» Requirement: Reproduce the material below only from the line with "No manual intervention" to the line with "You can also manually", both included, keeping each line exact and dropping the pictures.

» Input:
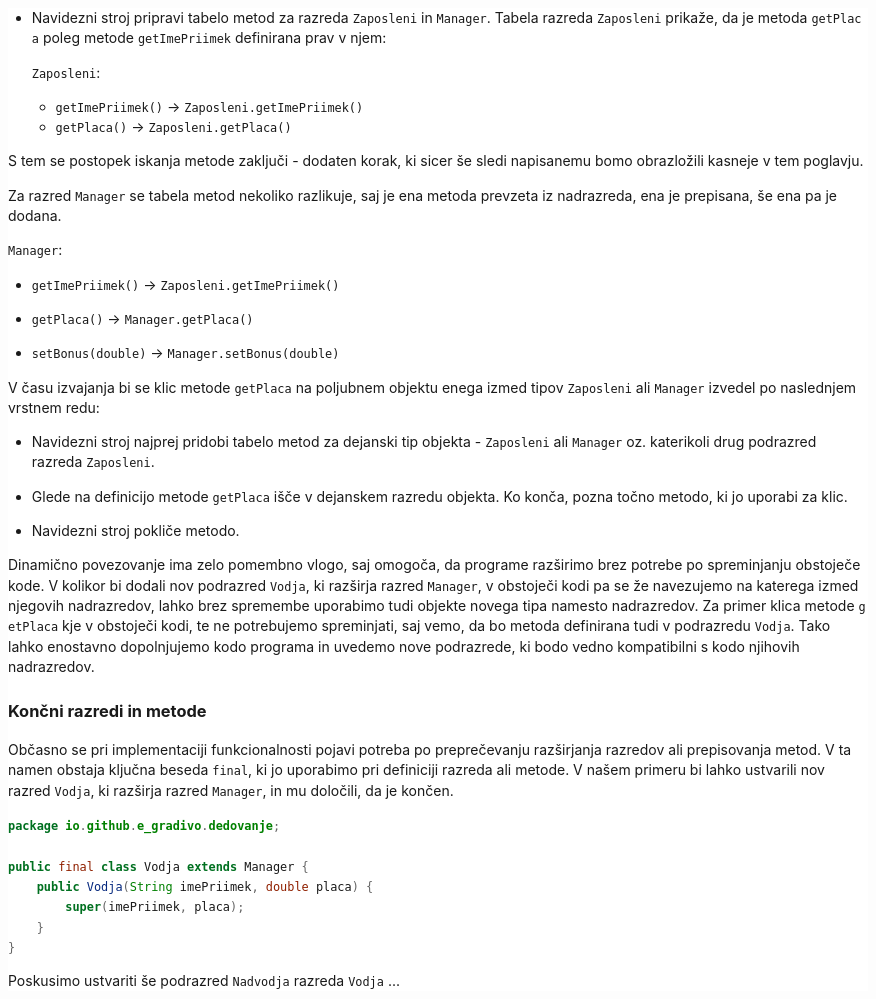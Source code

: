 - Navidezni stroj pripravi tabelo metod za razreda `Zaposleni` in `Manager`. Tabela razreda `Zaposleni` prikaže, da je metoda `getPlaca` poleg metode `getImePriimek` definirana prav v njem:

    `Zaposleni`:
  - `getImePriimek()` -> `Zaposleni.getImePriimek()`
  - `getPlaca()` -> `Zaposleni.getPlaca()`

S tem se postopek iskanja metode zaključi - dodaten korak, ki sicer še sledi napisanemu bomo obrazložili kasneje v tem poglavju.

Za razred `Manager` se tabela metod nekoliko razlikuje, saj je ena metoda prevzeta iz nadrazreda, ena je prepisana, še ena pa je dodana.

`Manager`:

- `getImePriimek()` -> `Zaposleni.getImePriimek()`

- `getPlaca()` -> `Manager.getPlaca()`

- `setBonus(double)` -> `Manager.setBonus(double)`

V času izvajanja bi se klic metode `getPlaca` na poljubnem objektu enega izmed tipov `Zaposleni` ali `Manager` izvedel po naslednjem vrstnem redu:

- Navidezni stroj najprej pridobi tabelo metod za dejanski tip objekta - `Zaposleni` ali `Manager` oz. katerikoli drug podrazred razreda `Zaposleni`.

- Glede na definicijo metode `getPlaca` išče v dejanskem razredu objekta. Ko konča, pozna točno metodo, ki jo uporabi za klic.

- Navidezni stroj pokliče metodo.

Dinamično povezovanje ima zelo pomembno vlogo, saj omogoča, da programe razširimo brez potrebe po spreminjanju obstoječe kode. V kolikor bi dodali nov podrazred `Vodja`, ki razširja razred `Manager`, v obstoječi kodi pa se že navezujemo na katerega izmed njegovih nadrazredov, lahko brez spremembe uporabimo tudi objekte novega tipa namesto nadrazredov. Za primer klica metode `getPlaca` kje v obstoječi kodi, te ne potrebujemo spreminjati, saj vemo, da bo metoda definirana tudi v podrazredu `Vodja`. Tako lahko enostavno dopolnjujemo kodo programa in uvedemo nove podrazrede, ki bodo vedno kompatibilni s kodo njihovih nadrazredov.

### Končni razredi in metode

Občasno se pri implementaciji funkcionalnosti pojavi potreba po preprečevanju razširjanja razredov ali prepisovanja metod. V ta namen obstaja ključna beseda `final`, ki jo uporabimo pri definiciji razreda ali metode. V našem primeru bi lahko ustvarili nov razred `Vodja`, ki razširja razred `Manager`, in mu določili, da je končen.

```java
package io.github.e_gradivo.dedovanje;

public final class Vodja extends Manager {
    public Vodja(String imePriimek, double placa) {
        super(imePriimek, placa);
    }
}
```

Poskusimo ustvariti še podrazred `Nadvodja` razreda `Vodja` ...
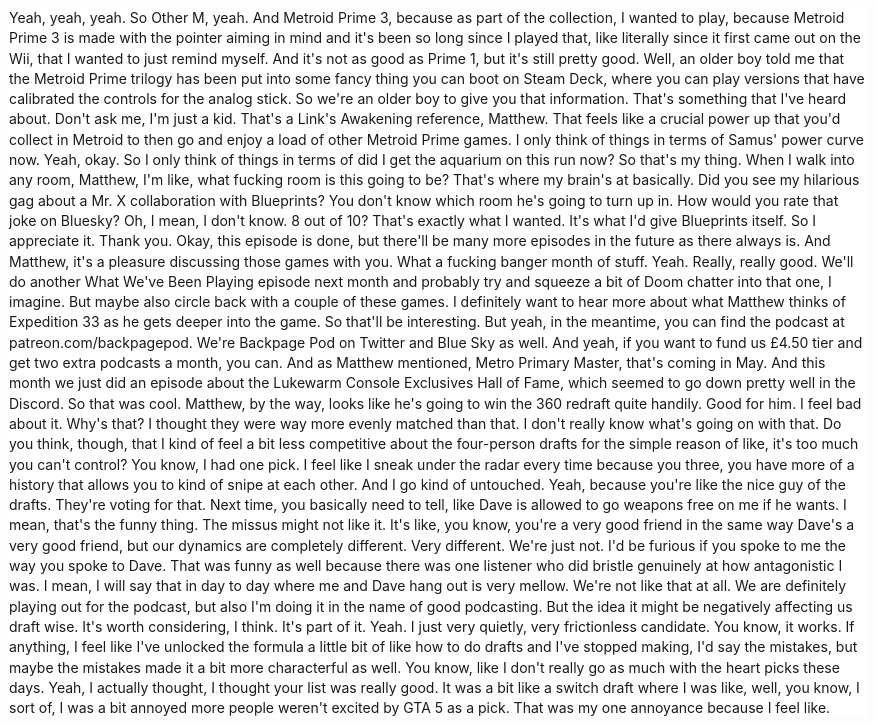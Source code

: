 Yeah, yeah, yeah. So Other M, yeah. And Metroid Prime 3, because as part of the collection, I wanted to play, because Metroid Prime 3 is made with the pointer aiming in mind and it's been so long since I played that, like literally since it first came out on the Wii, that I wanted to just remind myself.
And it's not as good as Prime 1, but it's still pretty good.
Well, an older boy told me that the Metroid Prime trilogy has been put into some fancy thing you can boot on Steam Deck, where you can play versions that have calibrated the controls for the analog stick. So we're an older boy to give you that information. That's something that I've heard about.
Don't ask me, I'm just a kid. That's a Link's Awakening reference, Matthew.
That feels like a crucial power up that you'd collect in Metroid to then go and enjoy a load of other Metroid Prime games. I only think of things in terms of Samus' power curve now.
Yeah, okay. So I only think of things in terms of did I get the aquarium on this run now? So that's my thing.
When I walk into any room, Matthew, I'm like, what fucking room is this going to be? That's where my brain's at basically. Did you see my hilarious gag about a Mr. X collaboration with Blueprints?
You don't know which room he's going to turn up in. How would you rate that joke on Bluesky?
Oh, I mean, I don't know. 8 out of 10?
That's exactly what I wanted. It's what I'd give Blueprints itself. So I appreciate it.
Thank you. Okay, this episode is done, but there'll be many more episodes in the future as there always is. And Matthew, it's a pleasure discussing those games with you.
What a fucking banger month of stuff.
Yeah.
Really, really good. We'll do another What We've Been Playing episode next month and probably try and squeeze a bit of Doom chatter into that one, I imagine. But maybe also circle back with a couple of these games.
I definitely want to hear more about what Matthew thinks of Expedition 33 as he gets deeper into the game. So that'll be interesting. But yeah, in the meantime, you can find the podcast at patreon.com/backpagepod.
We're Backpage Pod on Twitter and Blue Sky as well. And yeah, if you want to fund us £4.50 tier and get two extra podcasts a month, you can. And as Matthew mentioned, Metro Primary Master, that's coming in May.
And this month we just did an episode about the Lukewarm Console Exclusives Hall of Fame, which seemed to go down pretty well in the Discord. So that was cool. Matthew, by the way, looks like he's going to win the 360 redraft quite handily.
Good for him.
I feel bad about it.
Why's that?
I thought they were way more evenly matched than that. I don't really know what's going on with that.
Do you think, though, that I kind of feel a bit less competitive about the four-person drafts for the simple reason of like, it's too much you can't control? You know, I had one pick.
I feel like I sneak under the radar every time because you three, you have more of a history that allows you to kind of snipe at each other. And I go kind of untouched.
Yeah, because you're like the nice guy of the drafts. They're voting for that.
Next time, you basically need to tell, like Dave is allowed to go weapons free on me if he wants.
I mean, that's the funny thing.
The missus might not like it.
It's like, you know, you're a very good friend in the same way Dave's a very good friend, but our dynamics are completely different.
Very different.
We're just not.
I'd be furious if you spoke to me the way you spoke to Dave.
That was funny as well because there was one listener who did bristle genuinely at how antagonistic I was. I mean, I will say that in day to day where me and Dave hang out is very mellow. We're not like that at all.
We are definitely playing out for the podcast, but also I'm doing it in the name of good podcasting. But the idea it might be negatively affecting us draft wise. It's worth considering, I think.
It's part of it. Yeah. I just very quietly, very frictionless candidate.
You know, it works. If anything, I feel like I've unlocked the formula a little bit of like how to do drafts and I've stopped making, I'd say the mistakes, but maybe the mistakes made it a bit more characterful as well. You know, like I don't really go as much with the heart picks these days.
Yeah, I actually thought, I thought your list was really good. It was a bit like a switch draft where I was like, well, you know, I sort of, I was a bit annoyed more people weren't excited by GTA 5 as a pick. That was my one annoyance because I feel like.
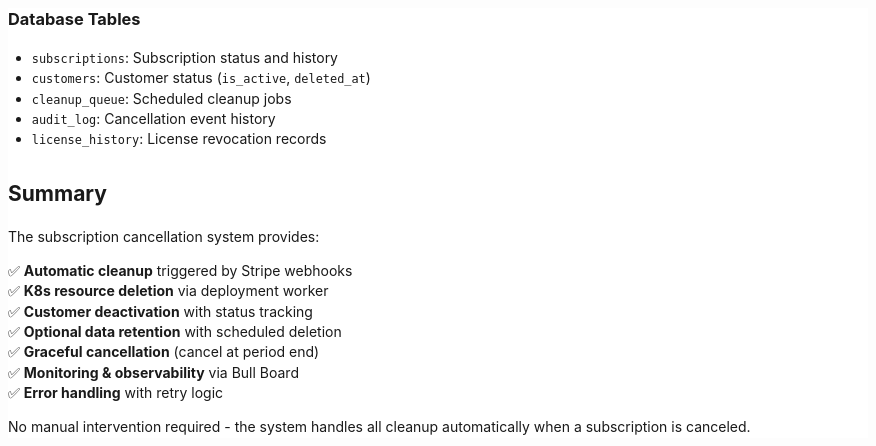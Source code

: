 ### Database Tables

- `subscriptions`: Subscription status and history
- `customers`: Customer status (`is_active`, `deleted_at`)
- `cleanup_queue`: Scheduled cleanup jobs
- `audit_log`: Cancellation event history
- `license_history`: License revocation records

## Summary

The subscription cancellation system provides:

✅ **Automatic cleanup** triggered by Stripe webhooks  
✅ **K8s resource deletion** via deployment worker  
✅ **Customer deactivation** with status tracking  
✅ **Optional data retention** with scheduled deletion  
✅ **Graceful cancellation** (cancel at period end)  
✅ **Monitoring & observability** via Bull Board  
✅ **Error handling** with retry logic  

No manual intervention required - the system handles all cleanup automatically when a subscription is canceled.
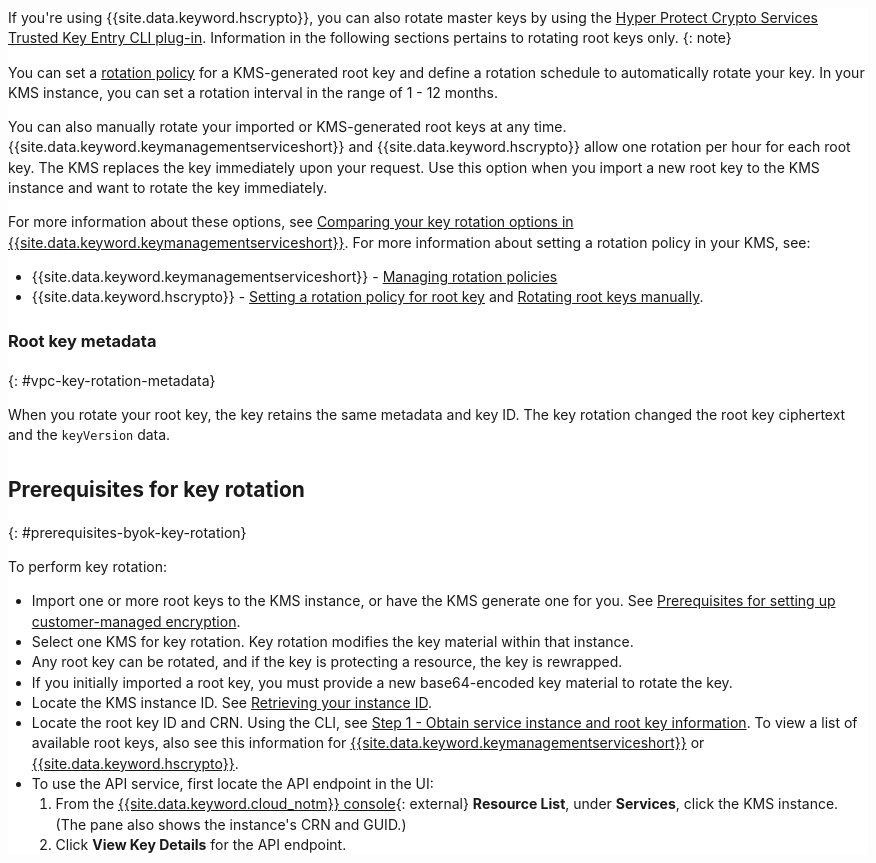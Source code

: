 If you're using {{site.data.keyword.hscrypto}}, you can also rotate master keys by using the [Hyper Protect Crypto Services Trusted Key Entry CLI plug-in](/docs/hs-crypto?topic=hs-crypto-hpcs-cli-plugin#tke-cli-plugin). Information in the following sections pertains to rotating root keys only.
{: note}

You can set a [rotation policy](/docs/key-protect?topic=key-protect-set-rotation-policy) for a KMS-generated root key and define a rotation schedule to automatically rotate your key. In your KMS instance, you can set a rotation interval in the range of 1 - 12 months.

You can also manually rotate your imported or KMS-generated root keys at any time. {{site.data.keyword.keymanagementserviceshort}} and {{site.data.keyword.hscrypto}} allow one rotation per hour for each root key. The KMS replaces the key immediately upon your request. Use this option when you import a new root key to the KMS instance and want to rotate the key immediately.

For more information about these options, see [Comparing your key rotation options in {{site.data.keyword.keymanagementserviceshort}}](/docs/key-protect?topic=key-protect-key-rotation#compare-key-rotation-options). For more information about setting a rotation policy in your KMS, see:

* {{site.data.keyword.keymanagementserviceshort}} - [Managing rotation policies](/docs/key-protect?topic=key-protect-set-rotation-policy)
* {{site.data.keyword.hscrypto}} - [Setting a rotation policy for root key](/docs/hs-crypto?topic=hs-crypto-set-rotation-policy) and [Rotating root keys manually](/docs/hs-crypto?topic=hs-crypto-rotate-keys).

### Root key metadata
{: #vpc-key-rotation-metadata}

When you rotate your root key, the key retains the same metadata and key ID. The key rotation changed the root key ciphertext and the `keyVersion` data.

## Prerequisites for key rotation
{: #prerequisites-byok-key-rotation}

To perform key rotation:

* Import one or more root keys to the KMS instance, or have the KMS generate one for you. See [Prerequisites for setting up customer-managed encryption](/docs/vpc?topic=vpc-vpc-encryption-planning#byok-encryption-prereqs).
* Select one KMS for key rotation. Key rotation modifies the key material within that instance.
* Any root key can be rotated, and if the key is protecting a resource, the key is rewrapped.
* If you initially imported a root key, you must provide a new base64-encoded key material to rotate the key.
* Locate the KMS instance ID. See [Retrieving your instance ID](/docs/key-protect?topic=key-protect-retrieve-instance-ID).
* Locate the root key ID and CRN. Using the CLI, see [Step 1 - Obtain service instance and root key information](/docs/vpc?topic=vpc-block-storage-vpc-encryption#byok-cli-setup-prereqs). To view a list of available root keys, also see this information for [{{site.data.keyword.keymanagementserviceshort}}](/docs/key-protect?topic=key-protect-view-keys) or [{{site.data.keyword.hscrypto}}](/docs/hs-crypto?topic=hs-crypto-view-keys).
* To use the API service, first locate the API endpoint in the UI:
    1. From the [{{site.data.keyword.cloud_notm}} console](/vpc){: external} **Resource List**, under **Services**, click the KMS instance. (The pane also shows the instance's CRN and GUID.)
    2. Click **View Key Details** for the API endpoint.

» Reply:
No manual intervention required - the system handles all cleanup automatically when a subscription is canceled.
Source code

: If you're using {{site.data.keyword.hscrypto}}, you can also rotate master keys by using the [Hyper Protect Crypto Services Trusted Key Entry CLI plug-in](/docs/hs-crypto?topic=hs-crypto-hpcs-cli-plugin#tke-cli-plugin). Information in the following sections pertains to rotating root keys only.
{: note}

You can set a [rotation policy](/docs/key-protect?topic=key-protect-set-rotation-policy) for a KMS-generated root key and define a rotation schedule to automatically rotate your key. In your KMS instance, you can set a rotation interval in the range of 1 - 12 months.

You can also manually rotate your imported or KMS-generated root keys at any time. {{site.data.keyword.keymanagementserviceshort}} and {{site.data.keyword.hscrypto}} allow one rotation per hour for each root key. The KMS replaces the key immediately upon your request. Use this option when you import a new root key to the KMS instance and want to rotate the key immediately.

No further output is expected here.